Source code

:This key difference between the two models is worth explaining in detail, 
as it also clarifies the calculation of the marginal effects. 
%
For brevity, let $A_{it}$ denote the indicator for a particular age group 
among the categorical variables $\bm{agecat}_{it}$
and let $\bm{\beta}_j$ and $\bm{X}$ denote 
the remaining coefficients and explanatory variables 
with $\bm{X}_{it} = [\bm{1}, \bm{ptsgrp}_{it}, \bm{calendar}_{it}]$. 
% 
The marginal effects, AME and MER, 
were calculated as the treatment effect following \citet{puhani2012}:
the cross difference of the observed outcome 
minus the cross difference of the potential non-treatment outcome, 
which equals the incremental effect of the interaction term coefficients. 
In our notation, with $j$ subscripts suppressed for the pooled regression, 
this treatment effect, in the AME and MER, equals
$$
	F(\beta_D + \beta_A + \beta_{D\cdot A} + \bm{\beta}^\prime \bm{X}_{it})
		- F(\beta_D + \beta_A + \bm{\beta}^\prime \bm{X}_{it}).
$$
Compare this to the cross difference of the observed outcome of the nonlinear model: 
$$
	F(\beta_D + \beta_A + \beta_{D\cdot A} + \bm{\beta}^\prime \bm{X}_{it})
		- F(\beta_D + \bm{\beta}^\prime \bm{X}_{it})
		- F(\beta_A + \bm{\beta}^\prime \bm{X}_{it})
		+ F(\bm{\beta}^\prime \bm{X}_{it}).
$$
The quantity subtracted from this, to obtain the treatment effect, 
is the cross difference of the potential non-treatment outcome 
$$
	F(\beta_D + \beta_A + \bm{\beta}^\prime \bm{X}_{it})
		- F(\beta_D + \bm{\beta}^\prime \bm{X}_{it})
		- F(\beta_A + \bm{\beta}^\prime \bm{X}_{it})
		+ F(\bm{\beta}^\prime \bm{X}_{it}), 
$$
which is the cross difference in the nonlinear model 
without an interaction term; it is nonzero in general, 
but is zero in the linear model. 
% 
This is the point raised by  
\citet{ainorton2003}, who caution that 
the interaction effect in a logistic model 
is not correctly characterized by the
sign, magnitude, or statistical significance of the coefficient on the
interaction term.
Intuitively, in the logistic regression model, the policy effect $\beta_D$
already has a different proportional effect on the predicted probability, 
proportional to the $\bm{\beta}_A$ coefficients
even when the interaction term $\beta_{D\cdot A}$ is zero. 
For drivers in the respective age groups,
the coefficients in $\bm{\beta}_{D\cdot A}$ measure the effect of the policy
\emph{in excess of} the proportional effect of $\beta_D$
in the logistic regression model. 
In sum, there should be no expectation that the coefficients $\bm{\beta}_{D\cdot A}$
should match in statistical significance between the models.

▬▬▬▬▬▬▬▬▬▬

◆ **EXERCISE DIRECTIONS**
Which lines above contain the word "treatment"? Copy all of them.

◆ **SOLUTION TO THIS EXERCISE**
were calculated as the treatment effect following \citet{puhani2012}:
minus the cross difference of the potential non-treatment outcome, 
this treatment effect, in the AME and MER, equals
The quantity subtracted from this, to obtain the treatment effect, 
is the cross difference of the potential non-treatment outcome 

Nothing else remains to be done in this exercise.